Ezmek için mi, çözmek için mi?

KCK operasyonunun Ergenekon'un simetriği olduğunu söylemek yanlış olmayacaktır. İkinci Cumhuriyet güçleri, bütün kanatlarıyla Kemalizmi tasfiye ettikleri operasyona Ergenekon adını takmışlardı. Şimdi çeşitli kanatlarıyla Kürt muhalefetinin tasfiye edilişine KCK operasyonu adı veriliyor.

Devrimci Karargah davası adlı komedi ise iki uğrağın ortasında bir yerde duruyor. Ergenekon'a yapılmak istenen bu ek, ana operasyonu kontrgerillanın tasfiyesi adına selamlayan “yetmez ama evet” çizgisine bir şakaydı adeta. KCK tutuklamalarında da AKP döneminin türbana özgürlük talep eden entelektüellerinin, Anayasa değişikliklerini alkışlayanların yer alması bir simetri duygusu yaratmıyor mu?

Elbette gün geçmişe yönelik fatura çıkartma günü değil. İkinci Cumhuriyetin bir tür faşizm olduğunu hissedenler faşizme geçit vermemekte ortaklaşabilmeliler.

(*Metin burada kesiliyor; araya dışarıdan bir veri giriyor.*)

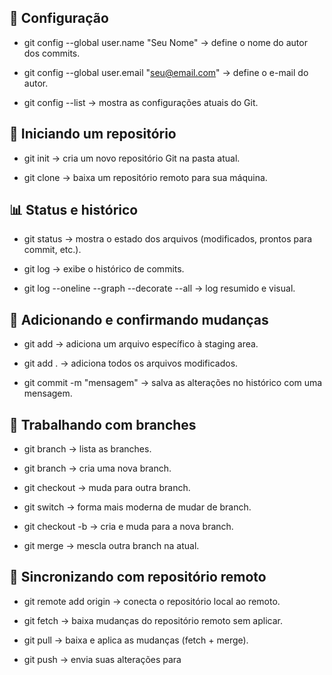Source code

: ## 🔧 Configuração

- git config --global user.name "Seu Nome" → define o nome do autor dos commits.

- git config --global user.email "seu@email.com" → define o e-mail do autor.

- git config --list → mostra as configurações atuais do Git.


## 📂 Iniciando um repositório

- git init → cria um novo repositório Git na pasta atual.

- git clone <url> → baixa um repositório remoto para sua máquina.


## 📊 Status e histórico

- git status → mostra o estado dos arquivos (modificados, prontos para commit, etc.).

- git log → exibe o histórico de commits.

- git log --oneline --graph --decorate --all → log resumido e visual.

## 📝 Adicionando e confirmando mudanças

- git add <arquivo> → adiciona um arquivo específico à staging area.

- git add . → adiciona todos os arquivos modificados.

- git commit -m "mensagem" → salva as alterações no histórico com uma mensagem.


## 🌿 Trabalhando com branches

- git branch → lista as branches.

- git branch <nome> → cria uma nova branch.

- git checkout <nome> → muda para outra branch.

- git switch <nome> → forma mais moderna de mudar de branch.

- git checkout -b <nome> → cria e muda para a nova branch.

- git merge <branch> → mescla outra branch na atual.


## 🔄 Sincronizando com repositório remoto

- git remote add origin <url> → conecta o repositório local ao remoto.

- git fetch → baixa mudanças do repositório remoto sem aplicar.

- git pull → baixa e aplica as mudanças (fetch + merge).

- git push → envia suas alterações para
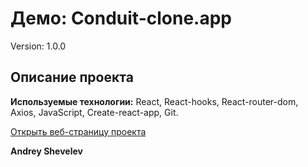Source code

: # Демо: Conduit-clone.app

Version: 1.0.0

## Описание проекта
__Используемые технологии:__ React, React-hooks, React-router-dom, Axios, JavaScript, Create-react-app, Git.

[Открыть веб-страницу проекта](https://andrey-shevelev-web.github.io/demo-app-conduit-clone/)


__Andrey Shevelev__
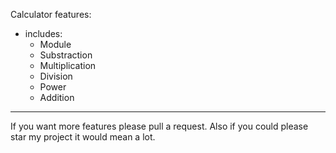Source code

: Calculator features:
  - includes:
    - Module
    - Substraction
    - Multiplication
    - Division
    - Power
    - Addition
--------------------------------------------------------------------------------------------------------------------------------------------------------------------------------------------------------------------------------------------------------------------------------
  If you want more features please pull a request. Also if you could please star my project it would mean a lot.
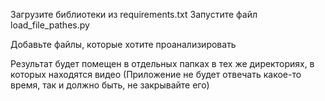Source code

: Загрузите библиотеки из requirements.txt
Запустите файл load_file_pathes.py

Добавьте файлы, которые хотите проанализировать

Результат будет помещен в отдельных папках в тех же директориях, в которых находятся видео
(Приложение не будет отвечать какое-то время, так и должно быть, не закрывайте его)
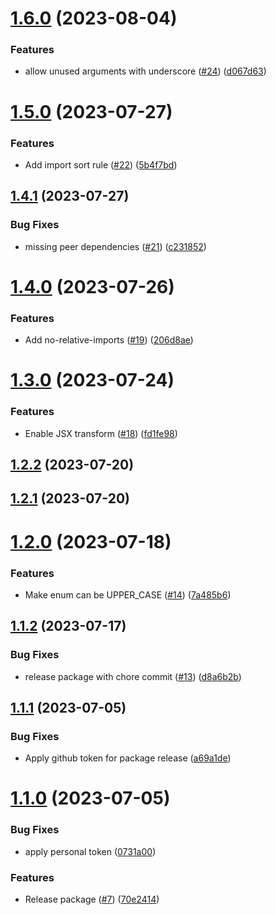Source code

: # [1.6.0](https://github.com/propertyguru/eslint-config-pg/compare/v1.5.0...v1.6.0) (2023-08-04)


### Features

* allow unused arguments with underscore ([#24](https://github.com/propertyguru/eslint-config-pg/issues/24)) ([d067d63](https://github.com/propertyguru/eslint-config-pg/commit/d067d63617c36a5a3fd6aac450981a952518054d))

# [1.5.0](https://github.com/propertyguru/eslint-config-pg/compare/v1.4.1...v1.5.0) (2023-07-27)


### Features

* Add import sort rule ([#22](https://github.com/propertyguru/eslint-config-pg/issues/22)) ([5b4f7bd](https://github.com/propertyguru/eslint-config-pg/commit/5b4f7bdf7d06e9de0dcec5270d768908c3344ae4))

## [1.4.1](https://github.com/propertyguru/eslint-config-pg/compare/v1.4.0...v1.4.1) (2023-07-27)


### Bug Fixes

* missing peer dependencies ([#21](https://github.com/propertyguru/eslint-config-pg/issues/21)) ([c231852](https://github.com/propertyguru/eslint-config-pg/commit/c2318529efcf04b84908191713ce348577809a13))

# [1.4.0](https://github.com/propertyguru/eslint-config-pg/compare/v1.3.0...v1.4.0) (2023-07-26)


### Features

* Add no-relative-imports ([#19](https://github.com/propertyguru/eslint-config-pg/issues/19)) ([206d8ae](https://github.com/propertyguru/eslint-config-pg/commit/206d8ae1c4ec9e404ce54814e185727b890f50d5))

# [1.3.0](https://github.com/propertyguru/eslint-config-pg/compare/v1.2.2...v1.3.0) (2023-07-24)


### Features

* Enable JSX transform ([#18](https://github.com/propertyguru/eslint-config-pg/issues/18)) ([fd1fe98](https://github.com/propertyguru/eslint-config-pg/commit/fd1fe981e81310a964f3d0f6bdbee9c07f034c76))

## [1.2.2](https://github.com/propertyguru/eslint-config-pg/compare/v1.2.1...v1.2.2) (2023-07-20)

## [1.2.1](https://github.com/propertyguru/eslint-config-pg/compare/v1.2.0...v1.2.1) (2023-07-20)

# [1.2.0](https://github.com/propertyguru/eslint-config-pg/compare/v1.1.2...v1.2.0) (2023-07-18)


### Features

* Make enum can be UPPER_CASE ([#14](https://github.com/propertyguru/eslint-config-pg/issues/14)) ([7a485b6](https://github.com/propertyguru/eslint-config-pg/commit/7a485b6a95457c2613be74fbc32ee8c76896f1ed))

## [1.1.2](https://github.com/propertyguru/eslint-config-pg/compare/v1.1.1...v1.1.2) (2023-07-17)


### Bug Fixes

* release package with chore commit ([#13](https://github.com/propertyguru/eslint-config-pg/issues/13)) ([d8a6b2b](https://github.com/propertyguru/eslint-config-pg/commit/d8a6b2b0ac690c36f97404697d0119b840e3400a))

## [1.1.1](https://github.com/propertyguru/eslint-config-pg/compare/v1.1.0...v1.1.1) (2023-07-05)


### Bug Fixes

* Apply github token for package release ([a69a1de](https://github.com/propertyguru/eslint-config-pg/commit/a69a1de50af66f045429cf517ddf1c857f8115f8))

# [1.1.0](https://github.com/propertyguru/eslint-config-pg/compare/v1.0.3...v1.1.0) (2023-07-05)


### Bug Fixes

* apply personal token ([0731a00](https://github.com/propertyguru/eslint-config-pg/commit/0731a00b7ec8bdd830a538093508539b58b84b06))


### Features

* Release package ([#7](https://github.com/propertyguru/eslint-config-pg/issues/7)) ([70e2414](https://github.com/propertyguru/eslint-config-pg/commit/70e24143ba60db81440e71d2ccf0970a238f0bd4))
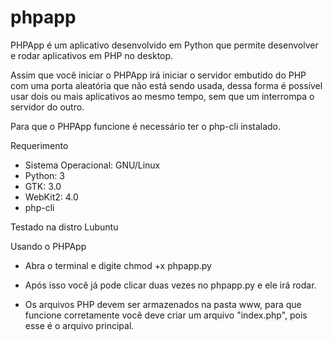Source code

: # phpapp

PHPApp é um aplicativo desenvolvido em Python que permite desenvolver e rodar aplicativos em PHP no desktop.

Assim que você iniciar o PHPApp irá iniciar o servidor embutido do PHP com uma porta aleatória que não está sendo usada, dessa forma é possível usar dois ou mais aplicativos ao mesmo tempo, sem que um interrompa o servidor do outro.

Para que o PHPApp funcione é necessário ter o php-cli instalado.

Requerimento
- Sistema Operacional: GNU/Linux
- Python: 3
- GTK: 3.0
- WebKit2: 4.0
- php-cli

Testado na distro Lubuntu

Usando o PHPApp

- Abra o terminal e digite chmod +x phpapp.py

- Após isso você já pode clicar duas vezes no phpapp.py e ele irá rodar.

- Os arquivos PHP devem ser armazenados na pasta www, para que funcione corretamente você deve criar um arquivo "index.php", pois esse é o arquivo principal.

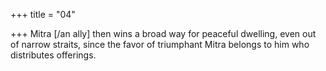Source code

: +++
title = "04"

+++
Mitra [/an ally] then wins a broad way for peaceful dwelling, even out of  narrow straits,
since the favor of triumphant Mitra belongs to him who distributes
offerings.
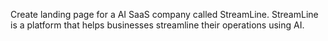 Create landing page for a AI SaaS company called StreamLine. StreamLine is a platform that helps businesses streamline their operations using AI.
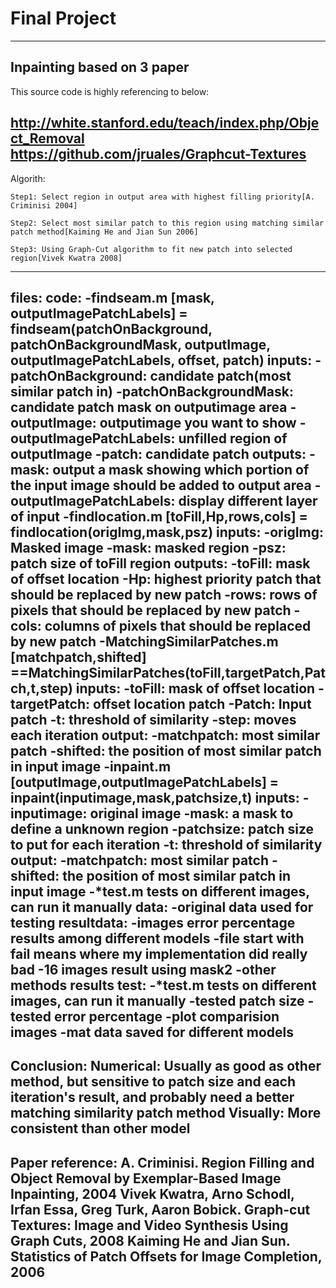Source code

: # Final Project
-------------------------------------
Inpainting based on 3 paper
-------------------------------------
This source code is highly referencing to below:

http://white.stanford.edu/teach/index.php/Object_Removal
https://github.com/jruales/Graphcut-Textures
-------------------------------------
Algorith:

	Step1: Select region in output area with highest filling priority[A. Criminisi 2004]

	Step2: Select most similar patch to this region using matching similar patch method[Kaiming He and Jian Sun 2006]
	
	Step3: Using Graph-Cut algorithm to fit new patch into selected region[Vivek Kwatra 2008]
-------------------------------------
files:
	code:
		-findseam.m
			[mask, outputImagePatchLabels] = findseam(patchOnBackground, patchOnBackgroundMask, outputImage, outputImagePatchLabels, offset, patch)
			inputs:
				-patchOnBackground: candidate patch(most similar patch in)
				-patchOnBackgroundMask: candidate patch mask on outputimage area
				-outputImage: outputimage you want to show
				-outputImagePatchLabels: unfilled region of outputImage
				-patch: candidate patch
			outputs:
	            -mask: output a mask showing which portion of the input image should be added to output area
	            -outputImagePatchLabels: display different layer of input
		-findlocation.m
			[toFill,Hp,rows,cols] = findlocation(origImg,mask,psz)
			inputs:
				-origImg: Masked image
				-mask: masked region
				-psz: patch size of toFill region
			outputs:
				-toFill: mask of offset location
				-Hp: highest priority patch that should be replaced by new patch
				-rows: rows of pixels that should be replaced by new patch
				-cols: columns of pixels that should be replaced by new patch
		-MatchingSimilarPatches.m
			[matchpatch,shifted] ==MatchingSimilarPatches(toFill,targetPatch,Patch,t,step)
			inputs: 
				-toFill: mask of offset location
				-targetPatch: offset location patch
				-Patch: Input patch
				-t: threshold of similarity
				-step: moves each iteration
			output:
				-matchpatch: most similar patch
				-shifted: the position of most similar patch in input image
		-inpaint.m
			[outputImage,outputImagePatchLabels] = inpaint(inputimage,mask,patchsize,t)
			inputs: 
				-inputimage: original image
				-mask: a mask to define a unknown region
				-patchsize: patch size to put for each iteration
				-t: threshold of similarity
			output:
				-matchpatch: most similar patch
				-shifted: the position of most similar patch in input image
		-*test.m
			tests on different images, can run it manually
	data:
		-original data used for testing
	resultdata: 
		-images error percentage results among different models
			-file start with fail means where my implementation did really bad
		-16 images result using mask2
		-other methods results
	test:
		-*test.m
			tests on different images, can run it manually
			-tested patch size
			-tested error percentage
			-plot comparision images
			-mat data saved for different models
-------------------------------------
Conclusion:
	Numerical: Usually as good as other method, but sensitive to patch size and each iteration's result, and probably need a better matching similarity patch method
	Visually: More consistent than other model
-------------------------------------
Paper reference:
	A. Criminisi. Region Filling and Object Removal by Exemplar-Based Image Inpainting, 2004
	Vivek Kwatra, Arno Schodl, Irfan Essa, Greg Turk, Aaron Bobick. Graph-cut Textures: Image and Video Synthesis Using Graph Cuts, 2008
	Kaiming He and Jian Sun. Statistics of Patch Offsets for Image Completion, 2006
-------------------------------------

	


	




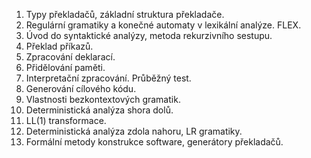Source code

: 1. Typy překladačů, základní struktura překladače.  
2. Regulární gramatiky a konečné automaty v lexikální analýze. FLEX.  
3. Úvod do syntaktické analýzy, metoda rekurzivního sestupu.  
4. Překlad příkazů.  
5. Zpracování deklarací.  
6. Přidělování paměti.  
7. Interpretační zpracování. Průběžný test.  
8. Generování cílového kódu.  
9. Vlastnosti bezkontextových gramatik.  
10. Deterministická analýza shora dolů.  
11. LL(1) transformace.  
12. Deterministická analýza zdola nahoru, LR gramatiky.  
13. Formální metody konstrukce software, generátory překladačů.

Burada değineceğim konu böylesi bir ortaklaşmanın imkanları açısından anlam taşımaktadır.

Konu ve soru şu: Son gözaltı ve tutuklamalar rejimin kirli savaş çağına geri dönüşünü mü temsil etmekte, yani Kürt muhalefetini bütünüyle ezmeyi mi hedeflemektedir yoksa AKP veya İkinci Cumhuriyet tipi bir çözüme, gerici bir çözüme mi gidilmektedir?

Kürt siyasi çevrelerinde her iki yorum da dile getiriliyor. Savaş siyasal çözümün alternatifi değildir. Savaş da barış da siyasidir. Dolayısıyla belirli bir siyasal çözüm, kendi içinde askeri, polisiye, şiddete dayalı bol öğe barındırabilir pekala. Bu nedenle çözüm sözcüğü kendi başına sihirli sayılmamalıdır. Sürecin karakterine bakılmalı ve öyle karar verilmelidir.

Bu süreçten halkın yararıyla uyuşabilir, ilericiliği, kardeşliği ağır biçimde rencide etmeyecek, emperyalizmin ve gericiliğin önünü açmayacak bir çözüm çıkar mı? Eğer çıkacaksa, içerdiği savaşçı ve barışçı öğeler buna göre anlam kazanırlar. Çıkmaz diyorsanız, sadece savaşçı değil barışçı öğeleri de buna göre yargılarsınız.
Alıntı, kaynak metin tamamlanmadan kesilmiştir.